**TASK STATEMENT:**
Retype all of the data that follows, line for line.

**STORED DATA:**
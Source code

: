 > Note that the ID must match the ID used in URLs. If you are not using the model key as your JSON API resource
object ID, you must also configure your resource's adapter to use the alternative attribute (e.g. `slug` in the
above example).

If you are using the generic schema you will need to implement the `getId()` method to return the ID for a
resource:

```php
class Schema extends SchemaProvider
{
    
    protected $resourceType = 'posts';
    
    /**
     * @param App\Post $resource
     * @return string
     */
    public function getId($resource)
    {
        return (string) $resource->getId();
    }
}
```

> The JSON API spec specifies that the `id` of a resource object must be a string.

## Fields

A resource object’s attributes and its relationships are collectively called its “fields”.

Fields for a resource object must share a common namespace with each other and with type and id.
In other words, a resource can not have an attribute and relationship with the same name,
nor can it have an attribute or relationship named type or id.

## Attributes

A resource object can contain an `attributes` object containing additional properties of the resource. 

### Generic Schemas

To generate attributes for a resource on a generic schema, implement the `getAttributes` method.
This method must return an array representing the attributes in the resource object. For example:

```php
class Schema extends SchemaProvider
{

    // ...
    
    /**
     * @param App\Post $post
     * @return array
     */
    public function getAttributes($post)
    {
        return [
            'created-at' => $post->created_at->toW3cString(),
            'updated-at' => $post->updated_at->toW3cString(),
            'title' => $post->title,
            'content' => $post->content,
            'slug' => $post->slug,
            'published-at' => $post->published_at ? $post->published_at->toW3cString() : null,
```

**WORKED SOLUTION:**
Source code

: > Note that the ID must match the ID used in URLs. If you are not using the model key as your JSON API resource
object ID, you must also configure your resource's adapter to use the alternative attribute (e.g. `slug` in the
above example).

If you are using the generic schema you will need to implement the `getId()` method to return the ID for a
resource:

```php
class Schema extends SchemaProvider
{
    
    protected $resourceType = 'posts';
    
    /**
     * @param App\Post $resource
     * @return string
     */
    public function getId($resource)
    {
        return (string) $resource->getId();
    }
}
```

> The JSON API spec specifies that the `id` of a resource object must be a string.

## Fields

A resource object’s attributes and its relationships are collectively called its “fields”.

Fields for a resource object must share a common namespace with each other and with type and id.
In other words, a resource can not have an attribute and relationship with the same name,
nor can it have an attribute or relationship named type or id.

## Attributes

A resource object can contain an `attributes` object containing additional properties of the resource. 

### Generic Schemas

To generate attributes for a resource on a generic schema, implement the `getAttributes` method.
This method must return an array representing the attributes in the resource object. For example:

```php
class Schema extends SchemaProvider
{

    // ...
    
    /**
     * @param App\Post $post
     * @return array
     */
    public function getAttributes($post)
    {
        return [
            'created-at' => $post->created_at->toW3cString(),
            'updated-at' => $post->updated_at->toW3cString(),
            'title' => $post->title,
            'content' => $post->content,
            'slug' => $post->slug,
            'published-at' => $post->published_at ? $post->published_at->toW3cString() : null,
```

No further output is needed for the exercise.